G.I. Jive: A Dictionary of Words at War: The Vernacular of Victory (1939-1946)
By (Author) Paul Dickson
Bloomsbury Publishing PLC
Bloomsbury Academic
30th October 2025
United Kingdom
Professional and Scholarly
Non Fiction
Second World War
Hardback
272
Width 152mm, Height 229mm
The language of American World War II military service began to evolve with the first draftees of 1940. Their emerging vocabulary was irreverent, creative, and often obscene, influenced by the worlds of music, jazz, swing, jive, and the nation's fascination with occupational slang. The massive Army maneuvers in Tennessee during the spring of 1941 gave rise to a host of profane acronyms, including SNAFU, FUBAR, SOL, and others. A vibrant new American war slang took shape, bolstered by the brash slang already in use by the British Royal Air Force.
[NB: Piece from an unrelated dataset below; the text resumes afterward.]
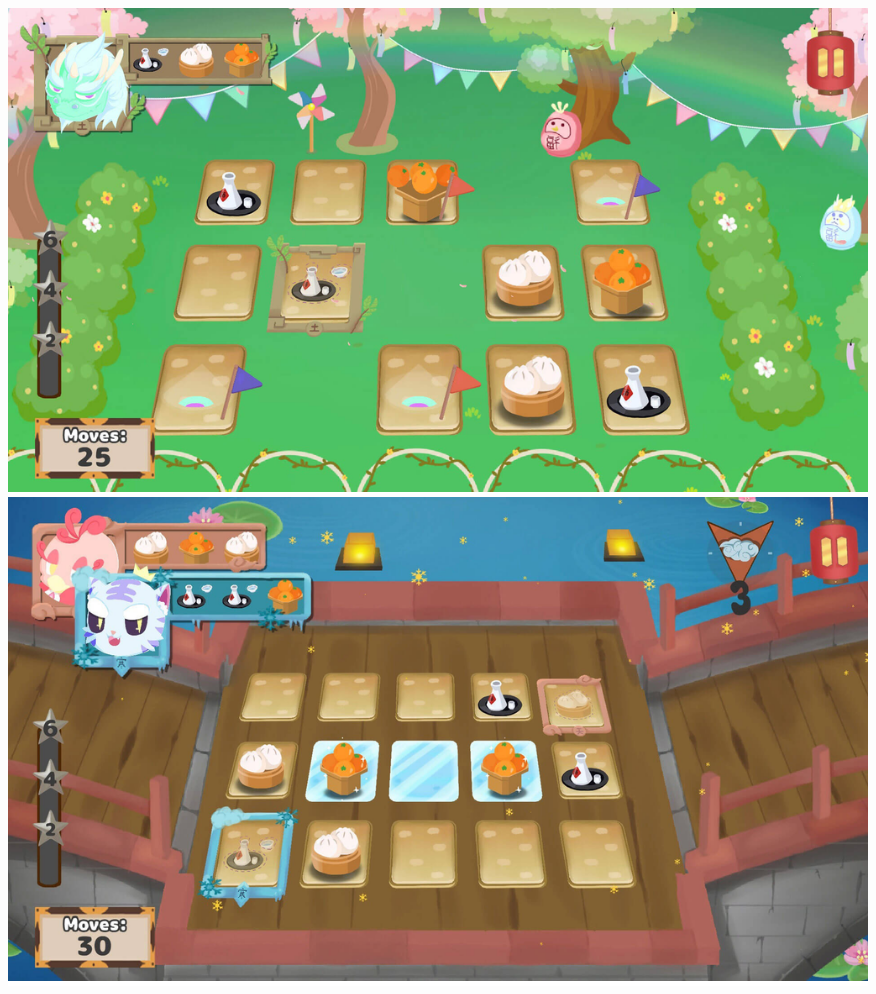 <img width="100%" src="https://raw.githubusercontent.com/bestcolour/site/refs/heads/master/assets/image/HangryGuardians/Tunnel.jpg"/>
<img width="100%" src="https://raw.githubusercontent.com/bestcolour/site/refs/heads/master/assets/image/HangryGuardians/Ice%26Wind.jpg"/>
G.I. Jive: A Dictionary of Words at War: The Vernacular of Victory (1939-1946) explores that language, offering a fresh and multifaceted perspective on the war and the people who fought it. Definitions are richly detailed, incorporating word histories, quotations, and examples of early usage in print. Primary sources include news accounts, memoirs, diaries, letters, oral histories, and various slang and jargon compilations published during the war.
Paul Dickson has written more than sixty nonfiction books on a wide variety of subjects but with a concentration on books about the American language baseball, 20th century history. His more recent narrative titles include Sputnik: The Shock of the Century, The Bonus Army: an American Epic (with Thomas B. Allen) and The Rise Of The G.I. Army 1940-1941: The Forgotten Story of How America Forged a Powerful Army Before Pearl Harbor. His previous discursive dictionaries include The Dickson Baseball Dictionary (3 editions), The Congress Dictionary (with Paul Clancy) and A Dictionary of the Space Age.